[Work to complete] Pick up at the line with "BAT & 25,927,835.78 & cBAT & 25,359,615.56 \\". Write it out exactly, along with each later line through the end of the data, and nothing more.

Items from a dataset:
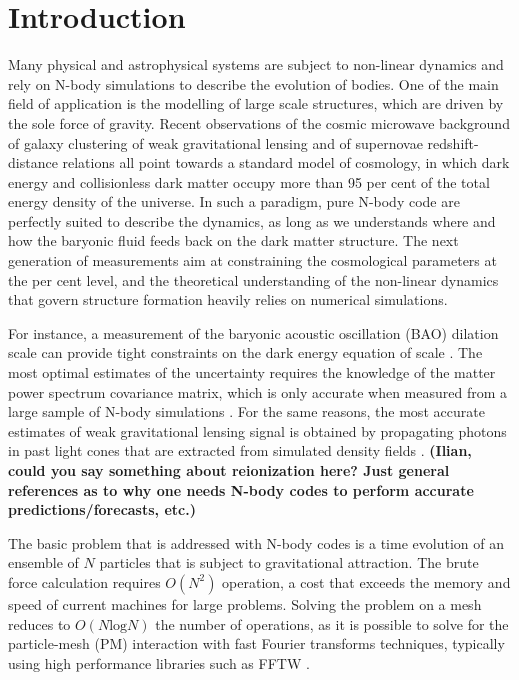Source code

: \section{Introduction}

Many physical and astrophysical systems are subject to non-linear dynamics
and rely on N-body simulations to describe the evolution of bodies. 
One of the main field of application is the modelling of large scale structures, 
which are driven by the sole force of gravity. Recent observations of the cosmic microwave background
\citep{WMAP5-7} of galaxy clustering \citep{2000AJ....120.1579Y, 2003astro.ph..6581C, 2009arXiv0902.4680S, 2010MNRAS.401.1429D} of weak gravitational lensing \citep{CFHTLS, SDSS}
and of supernovae redshift-distance relations all point towards a standard model of cosmology, in which dark energy
and collisionless dark matter occupy more than 95 per cent of the total energy density of the universe.
In such a paradigm, pure N-body code are perfectly suited to describe the dynamics, as long as we
understands where and how the baryonic fluid feeds back on the dark matter structure.
The next generation of measurements aim at constraining the cosmological parameters at the per cent level, 
and the theoretical understanding of the non-linear dynamics that govern structure formation heavily relies 
on numerical simulations. 

For instance, a measurement of the baryonic acoustic oscillation (BAO) dilation scale can provide
tight constraints on the dark energy equation of scale \citep{Seo2003,2005}.
The most optimal estimates of the uncertainty requires the knowledge of the 
matter power spectrum covariance matrix, which is only accurate when measured from a large sample 
of N-body simulations \citep{2005MNRAS.360L..82R, 2009ApJ...700..479T, 2011ApJ...726....7T}.
For the same reasons, the most accurate estimates of weak gravitational lensing signal is obtained
by propagating photons in past light cones that are extracted from simulated density fields \citep{2003ApJ...592..699V, 2009ApJ...701..945S, 2009A&A...499...31H}.
{\bf (Ilian, could you say something about reionization here? Just general references as to why one needs N-body codes to perform 
accurate predictions/forecasts, etc.)}

The basic problem that is addressed with N-body codes is a time evolution of an ensemble of $N$ particles
that is subject to gravitational attraction. The brute force calculation requires $O(N^{2})$ operation, a cost that 
exceeds the memory and speed of current machines for large problems.
Solving the problem  on a mesh \citep{1981csup.book.....H} reduces to $O(N\mbox{log}N)$ the number of operations,
as it is possible to solve for the particle-mesh (PM) interaction with fast Fourier transforms techniques, 
typically using high performance libraries such as {\small FFTW} \citep{FFTW3}.


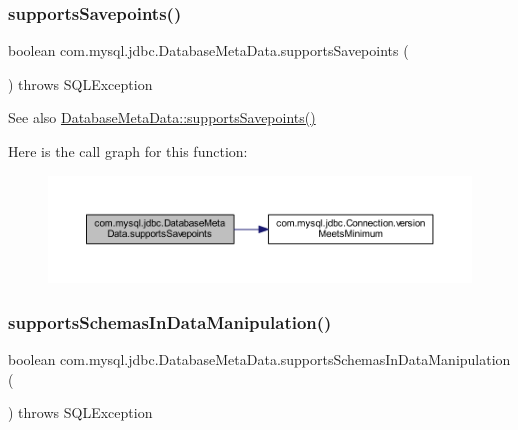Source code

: \subsubsection{\texorpdfstring{supports\+Savepoints()}{supportsSavepoints()}}
{\footnotesize\ttfamily boolean com.\+mysql.\+jdbc.\+Database\+Meta\+Data.\+supports\+Savepoints (\begin{DoxyParamCaption}{ }\end{DoxyParamCaption}) throws S\+Q\+L\+Exception}

\begin{DoxySeeAlso}{See also}
\mbox{\hyperlink{classcom_1_1mysql_1_1jdbc_1_1_database_meta_data_ad320246c571d9f4597ffae3acbb781f6}{Database\+Meta\+Data\+::supports\+Savepoints()}} 
\end{DoxySeeAlso}
Here is the call graph for this function\+:
\nopagebreak
\begin{figure}[H]
\begin{center}
\leavevmode
\includegraphics[width=350pt]{classcom_1_1mysql_1_1jdbc_1_1_database_meta_data_ad320246c571d9f4597ffae3acbb781f6_cgraph}
\end{center}
\end{figure}
\mbox{\label{classcom_1_1mysql_1_1jdbc_1_1_database_meta_data_a461feee50c67174a4b4bcd36c2588d87}} 
\subsubsection{\texorpdfstring{supports\+Schemas\+In\+Data\+Manipulation()}{supportsSchemasInDataManipulation()}}
{\footnotesize\ttfamily boolean com.\+mysql.\+jdbc.\+Database\+Meta\+Data.\+supports\+Schemas\+In\+Data\+Manipulation (\begin{DoxyParamCaption}{ }\end{DoxyParamCaption}) throws S\+Q\+L\+Exception}

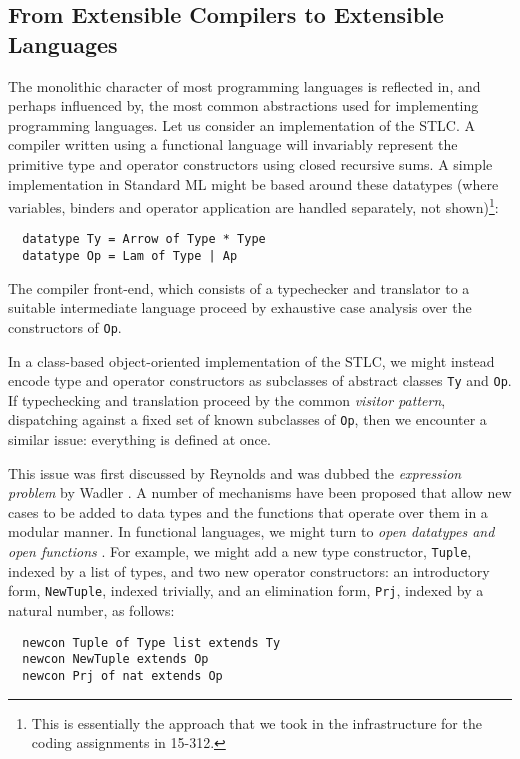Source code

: \subsection{From Extensible Compilers to Extensible Languages}\label{evolution}
The monolithic character of most programming languages is reflected in, and perhaps influenced by, the most common abstractions used for implementing programming languages.
Let us consider an implementation of the STLC. 
A compiler written using a functional language will invariably represent the primitive type  and operator constructors using {closed} recursive sums. 
A simple implementation in Standard ML might be based around these datatypes (where variables, binders and operator application are handled separately, not shown)\footnote{This is essentially the approach that we took in the infrastructure for the coding assignments in 15-312.}:
\begin{lstlisting}
  datatype Ty = Arrow of Type * Type
  datatype Op = Lam of Type | Ap 
\end{lstlisting}

The compiler front-end, which consists of a typechecker and translator to a suitable intermediate language   proceed by exhaustive case analysis over the constructors of \verb|Op|.

In a class-based object-oriented implementation of the STLC, we might instead encode type and operator constructors as subclasses of abstract classes \verb|Ty| and \verb|Op|. If typechecking and translation proceed by the common \emph{visitor pattern}, dispatching against a fixed set of {known} subclasses of \verb|Op|, then we encounter a similar issue: everything is defined at once. 

This issue was first discussed by Reynolds \cite{Reynolds75} and was dubbed the \emph{expression problem} by Wadler \cite{wadler1998expression}. A number of mechanisms have been proposed that allow new cases to be added to data types and the functions that operate over them in a modular manner. 
In functional languages, we might turn to \emph{open datatypes and open functions} \cite{conf/ppdp/LohH06, Millstein:2002:MTH:581478.581489}. For example, we might add a new type constructor, \verb|Tuple|, indexed by a list of types, and two new operator constructors: an introductory form, \verb|NewTuple|, indexed trivially, and an elimination form, \verb|Prj|, indexed by a natural number, as follows:
\begin{lstlisting}
  newcon Tuple of Type list extends Ty
  newcon NewTuple extends Op
  newcon Prj of nat extends Op
\end{lstlisting}

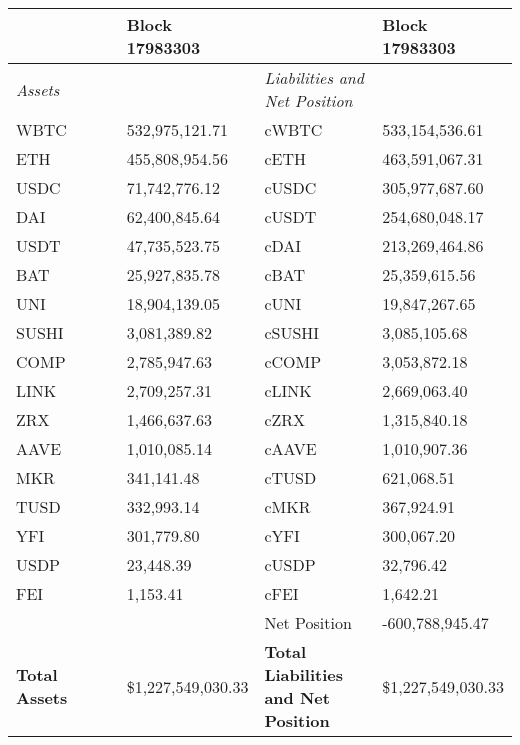 
\begin{longtable}{@{}p{0.25\linewidth}p{0.25\linewidth}p{0.25\linewidth}p{0.25\linewidth}@{}}

\toprule


& Block 17983303 & & Block 17983303 \\

\midrule
\textit{Assets} & & \textit{Liabilities and Net Position} \\
WBTC & 532,975,121.71 & cWBTC & 533,154,536.61 \\
ETH & 455,808,954.56 & cETH & 463,591,067.31 \\
USDC & 71,742,776.12 & cUSDC & 305,977,687.60 \\
DAI & 62,400,845.64 & cUSDT & 254,680,048.17 \\
USDT & 47,735,523.75 & cDAI & 213,269,464.86 \\
BAT & 25,927,835.78 & cBAT & 25,359,615.56 \\
UNI & 18,904,139.05 & cUNI & 19,847,267.65 \\
SUSHI & 3,081,389.82 & cSUSHI & 3,085,105.68 \\
COMP & 2,785,947.63 & cCOMP & 3,053,872.18 \\
LINK & 2,709,257.31 & cLINK & 2,669,063.40 \\
ZRX & 1,466,637.63 & cZRX & 1,315,840.18 \\
AAVE & 1,010,085.14 & cAAVE & 1,010,907.36 \\
MKR & 341,141.48 & cTUSD & 621,068.51 \\
TUSD & 332,993.14 & cMKR & 367,924.91 \\
YFI & 301,779.80 & cYFI & 300,067.20 \\
USDP & 23,448.39 & cUSDP & 32,796.42 \\
FEI & 1,153.41 & cFEI & 1,642.21 \\
 &  & Net Position & -600,788,945.47 \\

\midrule

\textbf{Total Assets} & \$1,227,549,030.33 & \textbf{Total Liabilities and Net Position} & \$1,227,549,030.33 \\

\bottomrule

\end{longtable}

[Solution for this exercise]
BAT & 25,927,835.78 & cBAT & 25,359,615.56 \\
UNI & 18,904,139.05 & cUNI & 19,847,267.65 \\
SUSHI & 3,081,389.82 & cSUSHI & 3,085,105.68 \\
COMP & 2,785,947.63 & cCOMP & 3,053,872.18 \\
LINK & 2,709,257.31 & cLINK & 2,669,063.40 \\
ZRX & 1,466,637.63 & cZRX & 1,315,840.18 \\
AAVE & 1,010,085.14 & cAAVE & 1,010,907.36 \\
MKR & 341,141.48 & cTUSD & 621,068.51 \\
TUSD & 332,993.14 & cMKR & 367,924.91 \\
YFI & 301,779.80 & cYFI & 300,067.20 \\
USDP & 23,448.39 & cUSDP & 32,796.42 \\
FEI & 1,153.41 & cFEI & 1,642.21 \\
 &  & Net Position & -600,788,945.47 \\

\midrule

\textbf{Total Assets} & \$1,227,549,030.33 & \textbf{Total Liabilities and Net Position} & \$1,227,549,030.33 \\

\bottomrule

\end{longtable}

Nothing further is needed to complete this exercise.